* Directions
Your job is to retype all of the data word for word, leaving every image out.

* Data extract
Content starts
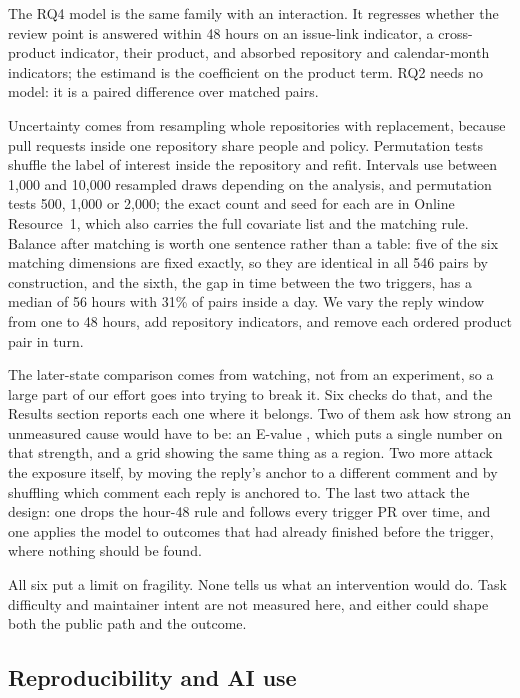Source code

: \documentclass[lineno,pdflatex,sn-basic]{sn-jnl}
\begin{document}
The RQ4 model is the same family with an interaction. It regresses whether the
review point is answered within 48 hours on an issue-link indicator, a
cross-product indicator, their product, and absorbed repository and calendar-month
indicators; the estimand is the coefficient on the product term. RQ2 needs no
model: it is a paired difference over matched pairs.

Uncertainty comes from resampling whole repositories with replacement, because
pull requests inside one repository share people and policy. Permutation tests
shuffle the label of interest inside the repository and refit. Intervals use between 1,000 and 10,000
resampled draws depending on the analysis, and permutation tests 500, 1,000 or
2,000;
the exact count and seed for each are in Online Resource~1, which also
carries the full covariate list and the matching rule. Balance after matching is
worth one sentence rather than a table: five of the six matching dimensions are
fixed exactly, so they are identical in all 546 pairs by construction, and the
sixth, the gap in time between the two triggers, has a median of
56 hours with 31\% of pairs
inside a day. We vary the reply window from one to 48 hours, add repository
indicators, and remove each ordered product pair in turn.

The later-state comparison comes from watching, not from an experiment, so a
large part of our effort goes into trying to break it. Six checks do that, and
the Results section reports each one where it belongs. Two of them ask how strong
an unmeasured cause would have to be: an E-value \citep{vanderweele2017evalue},
which puts a single number on that strength, and a grid showing the same thing as
a region. Two more attack the exposure itself, by moving the reply's anchor to a
different comment and by shuffling which comment each reply is anchored to. The
last two attack the design: one drops the hour-48 rule and follows every trigger
PR over time, and one applies the model to outcomes that had already finished
before the trigger, where nothing should be found.

All six put a limit on fragility. None tells us what an intervention would do.
Task difficulty and maintainer intent are not measured here, and either could
shape both the public path and the outcome.

\subsection{Reproducibility and AI use}
\end{document}

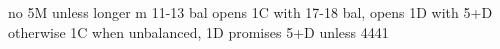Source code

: no 5M unless longer m
11-13 bal opens 1C
with 17-18 bal, opens 1D with 5+D otherwise 1C
when unbalanced, 1D promises 5+D unless 4441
Content ends
* Result below
Source code

: \documentclass[lineno,pdflatex,sn-basic]{sn-jnl}
\begin{document}
The RQ4 model is the same family with an interaction. It regresses whether the
review point is answered within 48 hours on an issue-link indicator, a
cross-product indicator, their product, and absorbed repository and calendar-month
indicators; the estimand is the coefficient on the product term. RQ2 needs no
model: it is a paired difference over matched pairs.

Uncertainty comes from resampling whole repositories with replacement, because
pull requests inside one repository share people and policy. Permutation tests
shuffle the label of interest inside the repository and refit. Intervals use between 1,000 and 10,000
resampled draws depending on the analysis, and permutation tests 500, 1,000 or
2,000;
the exact count and seed for each are in Online Resource~1, which also
carries the full covariate list and the matching rule. Balance after matching is
worth one sentence rather than a table: five of the six matching dimensions are
fixed exactly, so they are identical in all 546 pairs by construction, and the
sixth, the gap in time between the two triggers, has a median of
56 hours with 31\% of pairs
inside a day. We vary the reply window from one to 48 hours, add repository
indicators, and remove each ordered product pair in turn.

The later-state comparison comes from watching, not from an experiment, so a
large part of our effort goes into trying to break it. Six checks do that, and
the Results section reports each one where it belongs. Two of them ask how strong
an unmeasured cause would have to be: an E-value \citep{vanderweele2017evalue},
which puts a single number on that strength, and a grid showing the same thing as
a region. Two more attack the exposure itself, by moving the reply's anchor to a
different comment and by shuffling which comment each reply is anchored to. The
last two attack the design: one drops the hour-48 rule and follows every trigger
PR over time, and one applies the model to outcomes that had already finished
before the trigger, where nothing should be found.

All six put a limit on fragility. None tells us what an intervention would do.
Task difficulty and maintainer intent are not measured here, and either could
shape both the public path and the outcome.

\subsection{Reproducibility and AI use}
\end{document}

Source code

: no 5M unless longer m
11-13 bal opens 1C
with 17-18 bal, opens 1D with 5+D otherwise 1C
when unbalanced, 1D promises 5+D unless 4441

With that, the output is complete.